Os estudantes cabo-verdianos nas Canárias estão preocupados com a situação de ilegalidade em que muitos são obrigados a viver. Dizem-se abandonados pelas autoridades do seu país, que, além de não renovarem o convénio que lhes permita viver legalmente, fazem promessas que não cumprem.
Nádia Cristina, 22 anos, estudante na Universidade de Las Palmas de Gran Canárias (ULPGC), considera preocupante a situação em que se encontram dezenas de cabo-verdianos que escolheram as Canárias para seguir a sua formação superior.
É dos poucos estudantes que aceita dar a cara porque é, também, dos poucos que se encontra em situação legal. Acredita que mais de 30 por cento dos seus colegas naquela região espanhola estão sem os documentos exigidos, vivendo por isso na clandestinidade e ilegalidade, com tudo de mau que isso possa significar para um estudante estrangeiro num meio como as Canárias.
"Estou indignada com a situação irregular de muitos estudantes aqui nas Canárias. Muitos foram os ministros, o embaixador de Cabo Verde na Espanha, que aqui estiveram e nos prometeram muitas coisas, desde 2007. Já estamos à espera de soluções há mais de seis anos, mas o que vemos é que a situação está cada vez pior", desabafa.
Nádia Cristina, que confessa não estar em situação pior, diz-se desgastada ao ver colegas a passarem por tanta aflição, sem poder fazer nada. "O mais grave é a ilegalidade de muitos estudantes”.

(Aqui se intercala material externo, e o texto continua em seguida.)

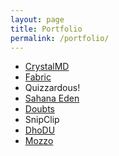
 ```yaml
---
layout: page
title: Portfolio
permalink: /portfolio/
---
```


- [CrystalMD](http://www.crystalmd.com/)
- [Fabric](http://www.fabrictheapp.com/)
- Quizzardous!
- [Sahana Eden](http://eden.sahanafoundation.org/)
- [Doubts](http://www.doubts.solutions/)
- SnipClip
- [DhoDU](http://dhodu.com/)
- [Mozzo](http://mozzo.co.in/) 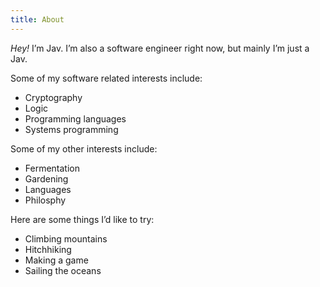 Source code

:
 ```yaml
---
title: About
---
```


_Hey!_ I’m Jav. I’m also a software engineer right now, but mainly I’m just a Jav.

Some of my software related interests include:

- Cryptography
- Logic
- Programming languages
- Systems programming

Some of my other interests include:

- Fermentation
- Gardening
- Languages
- Philosphy

Here are some things I’d like to try:

- Climbing mountains
- Hitchhiking
- Making a game
- Sailing the oceans
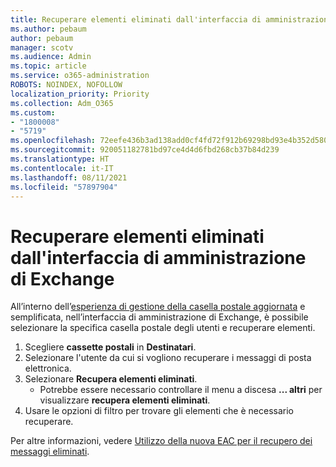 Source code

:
 ```yaml
---
title: Recuperare elementi eliminati dall'interfaccia di amministrazione di Exchange
ms.author: pebaum
author: pebaum
manager: scotv
ms.audience: Admin
ms.topic: article
ms.service: o365-administration
ROBOTS: NOINDEX, NOFOLLOW
localization_priority: Priority
ms.collection: Adm_O365
ms.custom:
- "1800008"
- "5719"
ms.openlocfilehash: 72eefe436b3ad138add0cf4fd72f912b69298bd93e4b352d5802f015ec94cbc3
ms.sourcegitcommit: 920051182781bd97ce4d4d6fbd268cb37b84d239
ms.translationtype: HT
ms.contentlocale: it-IT
ms.lasthandoff: 08/11/2021
ms.locfileid: "57897904"
---
```

# <a name="recover-deleted-items-from-exchange-admin-center"></a>Recuperare elementi eliminati dall'interfaccia di amministrazione di Exchange

All’interno dell’[esperienza di gestione della casella postale aggiornata](https://admin.exchange.microsoft.com/#/mailboxes) e semplificata, nell’interfaccia di amministrazione di Exchange, è possibile selezionare la specifica casella postale degli utenti e recuperare elementi.

1. Scegliere **cassette postali** in **Destinatari**.
2. Selezionare l'utente da cui si vogliono recuperare i messaggi di posta elettronica.
3. Selezionare **Recupera elementi eliminati**.
    - Potrebbe essere necessario controllare il menu a discesa **... altri** per visualizzare **recupera elementi eliminati**.
4. Usare le opzioni di filtro per trovare gli elementi che è necessario recuperare.

Per altre informazioni, vedere [Utilizzo della nuova EAC per il recupero dei messaggi eliminati](https://docs.microsoft.com/exchange/recipients-in-exchange-online/manage-user-mailboxes/recover-deleted-messages#use-new-eac-for-recovering-deleted-messages).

Mas não é só isso. “Falta também uma entidade que nos represente, pois, a sede onde fica o consulado de Cabo Verde responde pelo nome de Yuba, uma empresa, nunca conseguimos contactar o cônsul porque ele está sempre em viagens em questões que dizem respeito os seus negócios”.

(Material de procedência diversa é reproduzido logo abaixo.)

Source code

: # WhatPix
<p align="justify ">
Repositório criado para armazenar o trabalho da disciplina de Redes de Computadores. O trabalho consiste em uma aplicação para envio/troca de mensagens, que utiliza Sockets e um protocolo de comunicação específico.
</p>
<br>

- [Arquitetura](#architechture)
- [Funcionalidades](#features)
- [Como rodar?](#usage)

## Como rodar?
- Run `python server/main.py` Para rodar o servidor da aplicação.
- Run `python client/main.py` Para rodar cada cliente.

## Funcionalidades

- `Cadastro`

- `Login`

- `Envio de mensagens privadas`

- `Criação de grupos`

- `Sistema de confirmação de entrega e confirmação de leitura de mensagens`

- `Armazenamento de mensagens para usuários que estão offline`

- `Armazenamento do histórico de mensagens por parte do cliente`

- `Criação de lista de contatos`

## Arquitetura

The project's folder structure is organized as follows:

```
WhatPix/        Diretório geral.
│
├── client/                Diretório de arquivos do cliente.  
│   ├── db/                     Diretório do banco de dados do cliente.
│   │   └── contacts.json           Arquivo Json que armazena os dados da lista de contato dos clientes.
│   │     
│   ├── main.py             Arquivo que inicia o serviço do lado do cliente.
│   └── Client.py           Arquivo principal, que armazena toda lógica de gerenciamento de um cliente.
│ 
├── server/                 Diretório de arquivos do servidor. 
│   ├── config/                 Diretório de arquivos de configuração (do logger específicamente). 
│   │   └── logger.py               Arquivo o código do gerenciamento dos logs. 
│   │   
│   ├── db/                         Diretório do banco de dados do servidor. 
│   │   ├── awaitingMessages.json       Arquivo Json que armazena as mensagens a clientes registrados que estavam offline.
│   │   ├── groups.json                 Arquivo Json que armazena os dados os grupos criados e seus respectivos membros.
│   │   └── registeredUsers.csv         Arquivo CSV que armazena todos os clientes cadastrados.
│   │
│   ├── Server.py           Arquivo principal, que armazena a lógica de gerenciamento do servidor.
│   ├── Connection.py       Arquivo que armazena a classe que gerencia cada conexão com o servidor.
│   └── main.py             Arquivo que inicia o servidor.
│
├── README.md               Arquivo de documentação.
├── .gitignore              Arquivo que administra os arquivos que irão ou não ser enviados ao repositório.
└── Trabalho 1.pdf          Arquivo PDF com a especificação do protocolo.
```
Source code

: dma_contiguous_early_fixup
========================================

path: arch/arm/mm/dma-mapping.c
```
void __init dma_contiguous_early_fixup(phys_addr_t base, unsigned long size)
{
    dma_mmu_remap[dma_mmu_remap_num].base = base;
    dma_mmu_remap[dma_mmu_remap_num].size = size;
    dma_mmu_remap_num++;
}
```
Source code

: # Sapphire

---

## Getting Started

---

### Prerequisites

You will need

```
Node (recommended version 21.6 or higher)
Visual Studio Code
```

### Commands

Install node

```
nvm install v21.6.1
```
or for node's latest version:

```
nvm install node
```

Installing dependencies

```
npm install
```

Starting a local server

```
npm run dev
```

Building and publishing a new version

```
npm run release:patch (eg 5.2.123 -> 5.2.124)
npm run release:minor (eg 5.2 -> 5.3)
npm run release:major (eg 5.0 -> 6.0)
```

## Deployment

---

A não renovação do convénio entre Cabo Verde e as Canárias parece também ter trazido alguns constrangimentos para os estudantes cabo-verdianos. "Precisamos que renovem esse acordo e que as exigências para se estudar aqui sejam logo esclarecidas, porque, a cada ano, parece que mudam as regras", diz Nádia Cristina, desconsolada.
Perigo de não terminar o curso
O que mais "dói" em Nádia, segundo a mesma confessa, é a "má fama" que se atribuem em Cabo Verde aos estudantes nas Canárias, sem saber as "privações" por que passam.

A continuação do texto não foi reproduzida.